[Problem statement]: Among the records below, find each line that includes the string "development" and copy it.

*** Working data Section Begins ***

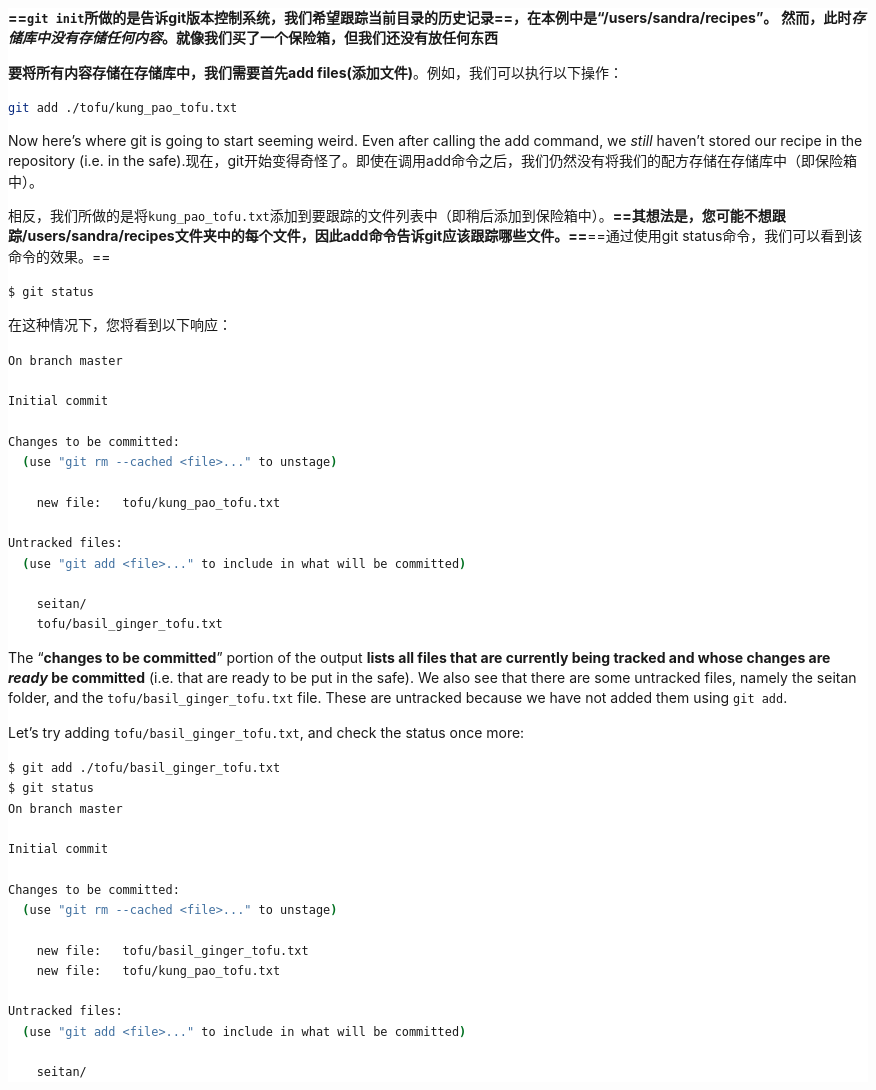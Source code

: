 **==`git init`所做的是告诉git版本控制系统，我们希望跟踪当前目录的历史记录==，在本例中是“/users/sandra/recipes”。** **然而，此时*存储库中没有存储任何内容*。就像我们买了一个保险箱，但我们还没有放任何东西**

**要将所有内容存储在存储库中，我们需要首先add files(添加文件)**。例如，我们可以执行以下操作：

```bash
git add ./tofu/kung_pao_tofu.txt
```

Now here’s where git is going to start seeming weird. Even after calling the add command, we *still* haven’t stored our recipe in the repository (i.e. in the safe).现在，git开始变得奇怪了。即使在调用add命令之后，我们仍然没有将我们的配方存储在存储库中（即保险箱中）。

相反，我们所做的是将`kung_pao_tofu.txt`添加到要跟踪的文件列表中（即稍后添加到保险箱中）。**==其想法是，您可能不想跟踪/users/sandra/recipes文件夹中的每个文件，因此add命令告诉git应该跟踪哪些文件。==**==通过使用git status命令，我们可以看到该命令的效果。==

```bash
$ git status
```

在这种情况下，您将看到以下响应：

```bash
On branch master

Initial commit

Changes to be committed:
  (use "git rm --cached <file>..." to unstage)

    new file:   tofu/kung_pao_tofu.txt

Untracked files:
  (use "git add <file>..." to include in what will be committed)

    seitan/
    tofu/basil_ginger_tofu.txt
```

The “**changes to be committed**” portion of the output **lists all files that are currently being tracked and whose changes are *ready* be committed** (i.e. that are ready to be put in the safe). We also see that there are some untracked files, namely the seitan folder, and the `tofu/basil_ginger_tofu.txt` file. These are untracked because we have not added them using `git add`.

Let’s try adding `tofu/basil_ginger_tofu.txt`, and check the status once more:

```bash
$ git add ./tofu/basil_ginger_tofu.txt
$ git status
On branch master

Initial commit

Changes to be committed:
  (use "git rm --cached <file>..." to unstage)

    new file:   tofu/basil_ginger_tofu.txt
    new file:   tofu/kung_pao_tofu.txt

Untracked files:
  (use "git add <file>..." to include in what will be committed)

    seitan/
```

*** Working data Section Ends ***
*** Working data Section Begins ***

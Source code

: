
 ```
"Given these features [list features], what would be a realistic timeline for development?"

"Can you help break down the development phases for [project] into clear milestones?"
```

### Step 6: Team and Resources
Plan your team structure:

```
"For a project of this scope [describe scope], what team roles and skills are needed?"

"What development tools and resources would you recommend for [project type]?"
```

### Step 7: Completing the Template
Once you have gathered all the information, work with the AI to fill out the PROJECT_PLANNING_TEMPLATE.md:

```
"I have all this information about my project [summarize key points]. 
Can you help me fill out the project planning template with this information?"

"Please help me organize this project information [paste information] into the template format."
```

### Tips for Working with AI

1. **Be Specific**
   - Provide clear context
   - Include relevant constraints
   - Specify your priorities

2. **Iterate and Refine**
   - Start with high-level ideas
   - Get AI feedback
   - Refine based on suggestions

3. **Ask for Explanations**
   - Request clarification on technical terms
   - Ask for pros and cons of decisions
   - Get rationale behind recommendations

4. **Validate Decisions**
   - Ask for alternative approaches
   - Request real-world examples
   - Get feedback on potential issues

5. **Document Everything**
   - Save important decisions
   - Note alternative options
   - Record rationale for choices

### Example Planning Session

*** Working data Section Ends ***

[Solution to the problem]:
"Given these features [list features], what would be a realistic timeline for development?"
"Can you help break down the development phases for [project] into clear milestones?"
"What development tools and resources would you recommend for [project type]?"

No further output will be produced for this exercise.